Im ARD-Sommerinterview hat der Kanzler nicht ausgeschlossen, aufgrund des russischen Angriffskriegs erneut eine Notlage für den Haushalt zu erklären. Die Unterstützung der Ukraine sei eine „Herausforderung für den Haushalt“, sagte er, rund sieben Milliarden Euro habe die Bundesregierung für Waffenlieferungen ausgegeben, weitere sieben Milliarden Euro für Ukrainerinnen und Ukrainer im Land. Doch der „bequeme Ausweg“ dürfe die Notlagenerklärung nicht sein, sagte Scholz, erst einmal gehe es darum, mit „allen Mitteln“ einen verfassungskonformen Haushalt aufzustellen: Hü, hott, Hintertür.

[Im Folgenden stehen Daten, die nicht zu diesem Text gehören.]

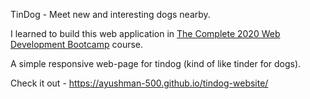 TinDog - Meet new and interesting dogs nearby. <br>

I learned to build this web application in [The Complete 2020 Web Development Bootcamp](https://www.udemy.com/course/the-complete-web-development-bootcamp/) course. 

A simple responsive web-page for tindog (kind of like tinder for dogs). <br>

Check it out - https://ayushman-500.github.io/tindog-website/
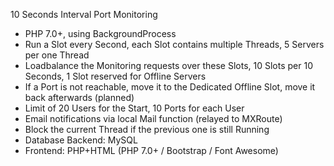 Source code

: 10 Seconds Interval Port Monitoring

- PHP 7.0+, using BackgroundProcess
- Run a Slot every Second, each Slot contains multiple Threads, 5 Servers per one Thread
- Loadbalance the Monitoring requests over these Slots, 10 Slots per 10 Seconds, 1 Slot reserved for Offline Servers
- If a Port is not reachable, move it to the Dedicated Offline Slot, move it back afterwards (planned)
- Limit of 20 Users for the Start, 10 Ports for each User
- Email notifications via local Mail function (relayed to MXRoute)
- Block the current Thread if the previous one is still Running
- Database Backend: MySQL
- Frontend: PHP+HTML (PHP 7.0+ / Bootstrap / Font Awesome)
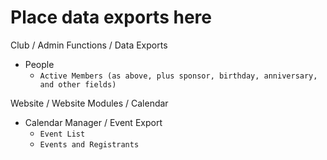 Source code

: # Place data exports here

Club / Admin Functions / Data Exports
- People
    - `Active Members (as above, plus sponsor, birthday, anniversary, and other fields)`

Website / Website Modules / Calendar
-  Calendar Manager / Event Export
    - `Event List`
    - `Events and Registrants`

Bequem wird es eh nicht mehr: Finanzminister Christian Lindner (FDP) lehnt eine erneute Notlagenerklärung ab, das weiß Scholz. Doch seine Partei, deren Herz linker schlägt als das des Kanzlers, droht mit einem Mitgliederentscheid. Eine „Geisterfahrt“ sei ein „Sparhaushalt“, und zwar in „ökonomischer, ökologischer und demokratischer Hinsicht“, finden die Vorsitzenden des „Forums Demokratische Linke“ (DL21) der Partei. Am Wochenende haben die Chefs Erik von Malottki und Jan Dieren sowie die Geschäftsführerin Myriam Riedel ein Mitgliederbegehren beim SPD-Parteivorstand eingereicht. Sie lehnen Kürzungen in den Bereichen Soziales, Gesundheit, Jugend, Familie, Bildung, Demokratie und Entwicklungszusammenarbeit ab. Zuerst hatten Spiegel und dpa darüber berichtet.
Wie hoch sind die Hürden? Rund 4000 Unterstützerinnen und Unterstützer aus zehn Unterbezirken aus mindestens drei Bundesländern müssen die Initiatoren gewinnen, um das Mitgliederbegehren einzuleiten. Das dürfte weniger schwierig sein als der nächste Schritt. Zustande kommt das Mitgliederbegehren laut SPD-Satzung nämlich nur, wenn innerhalb einer Dreimonatsfrist 20 Prozent der Mitglieder das Vorhaben unterstützen. Das wären rund 76.000.
Mögliche Konsequenzen: Dann müsste die Partei die Beschlüsse entweder mittragen oder einen Mitgliederentscheid darüber durchführen. Zeitlich also sollte ein Kabinettsbeschluss zum Haushalt vorliegen, bevor es zu einem Mitgliederentscheid käme. Durchs Parlament wäre der Haushalt dann aber möglicherweise noch nicht.